• **Exercise details**: From the first line to the last, transcribe the data exactly.

### Provided records

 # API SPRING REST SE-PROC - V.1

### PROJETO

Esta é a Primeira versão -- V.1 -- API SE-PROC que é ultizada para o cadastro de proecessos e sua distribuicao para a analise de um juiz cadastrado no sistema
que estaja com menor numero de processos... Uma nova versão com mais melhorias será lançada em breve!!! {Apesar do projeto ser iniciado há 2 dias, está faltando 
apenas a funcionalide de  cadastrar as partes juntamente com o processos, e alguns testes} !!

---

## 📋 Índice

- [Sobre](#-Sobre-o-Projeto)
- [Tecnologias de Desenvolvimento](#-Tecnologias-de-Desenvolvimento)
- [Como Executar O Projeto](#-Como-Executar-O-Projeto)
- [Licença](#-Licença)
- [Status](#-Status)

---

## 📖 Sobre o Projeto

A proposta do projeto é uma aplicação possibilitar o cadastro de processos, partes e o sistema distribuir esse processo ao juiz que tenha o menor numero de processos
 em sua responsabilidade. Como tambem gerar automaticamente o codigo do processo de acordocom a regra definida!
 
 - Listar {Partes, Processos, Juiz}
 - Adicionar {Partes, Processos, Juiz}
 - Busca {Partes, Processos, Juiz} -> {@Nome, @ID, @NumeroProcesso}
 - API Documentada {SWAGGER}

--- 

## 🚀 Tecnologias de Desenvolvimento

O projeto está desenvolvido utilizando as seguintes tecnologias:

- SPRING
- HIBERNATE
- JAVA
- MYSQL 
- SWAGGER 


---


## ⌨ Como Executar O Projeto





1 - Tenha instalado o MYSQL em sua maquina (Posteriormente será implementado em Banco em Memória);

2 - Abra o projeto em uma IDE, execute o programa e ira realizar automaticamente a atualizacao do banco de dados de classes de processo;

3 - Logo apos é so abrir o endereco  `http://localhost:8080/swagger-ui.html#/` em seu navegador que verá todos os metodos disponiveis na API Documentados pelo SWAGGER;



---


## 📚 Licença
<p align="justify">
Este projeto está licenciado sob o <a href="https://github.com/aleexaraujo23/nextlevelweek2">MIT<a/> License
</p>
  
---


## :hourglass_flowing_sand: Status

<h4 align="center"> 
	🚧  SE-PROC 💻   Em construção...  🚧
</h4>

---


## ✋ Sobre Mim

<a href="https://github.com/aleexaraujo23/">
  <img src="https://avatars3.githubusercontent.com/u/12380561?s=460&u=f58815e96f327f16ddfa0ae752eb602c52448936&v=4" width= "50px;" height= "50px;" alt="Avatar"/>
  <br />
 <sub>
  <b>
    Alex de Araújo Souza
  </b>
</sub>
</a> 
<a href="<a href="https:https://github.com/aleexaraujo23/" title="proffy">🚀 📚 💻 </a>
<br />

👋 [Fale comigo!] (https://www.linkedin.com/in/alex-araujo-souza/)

######

• **Finished task**:
 # API SPRING REST SE-PROC - V.1

### PROJETO

Esta é a Primeira versão -- V.1 -- API SE-PROC que é ultizada para o cadastro de proecessos e sua distribuicao para a analise de um juiz cadastrado no sistema
que estaja com menor numero de processos... Uma nova versão com mais melhorias será lançada em breve!!! {Apesar do projeto ser iniciado há 2 dias, está faltando 
apenas a funcionalide de  cadastrar as partes juntamente com o processos, e alguns testes} !!

---

## 📋 Índice

- [Sobre](#-Sobre-o-Projeto)
- [Tecnologias de Desenvolvimento](#-Tecnologias-de-Desenvolvimento)
- [Como Executar O Projeto](#-Como-Executar-O-Projeto)
- [Licença](#-Licença)
- [Status](#-Status)

---

## 📖 Sobre o Projeto

A proposta do projeto é uma aplicação possibilitar o cadastro de processos, partes e o sistema distribuir esse processo ao juiz que tenha o menor numero de processos
 em sua responsabilidade. Como tambem gerar automaticamente o codigo do processo de acordocom a regra definida!
 
 - Listar {Partes, Processos, Juiz}
 - Adicionar {Partes, Processos, Juiz}
 - Busca {Partes, Processos, Juiz} -> {@Nome, @ID, @NumeroProcesso}
 - API Documentada {SWAGGER}

--- 

## 🚀 Tecnologias de Desenvolvimento

O projeto está desenvolvido utilizando as seguintes tecnologias:

- SPRING
- HIBERNATE
- JAVA
- MYSQL 
- SWAGGER 


---


## ⌨ Como Executar O Projeto





1 - Tenha instalado o MYSQL em sua maquina (Posteriormente será implementado em Banco em Memória);

2 - Abra o projeto em uma IDE, execute o programa e ira realizar automaticamente a atualizacao do banco de dados de classes de processo;

3 - Logo apos é so abrir o endereco  `http://localhost:8080/swagger-ui.html#/` em seu navegador que verá todos os metodos disponiveis na API Documentados pelo SWAGGER;



---


## 📚 Licença
<p align="justify">
Este projeto está licenciado sob o <a href="https://github.com/aleexaraujo23/nextlevelweek2">MIT<a/> License
</p>
  
---


## :hourglass_flowing_sand: Status

<h4 align="center"> 
	🚧  SE-PROC 💻   Em construção...  🚧
</h4>

---


## ✋ Sobre Mim

<a href="https://github.com/aleexaraujo23/">
  <img src="https://avatars3.githubusercontent.com/u/12380561?s=460&u=f58815e96f327f16ddfa0ae752eb602c52448936&v=4" width= "50px;" height= "50px;" alt="Avatar"/>
  <br />
 <sub>
  <b>
    Alex de Araújo Souza
  </b>
</sub>
</a> 
<a href="<a href="https:https://github.com/aleexaraujo23/" title="proffy">🚀 📚 💻 </a>
<br />

👋 [Fale comigo!] (https://www.linkedin.com/in/alex-araujo-souza/)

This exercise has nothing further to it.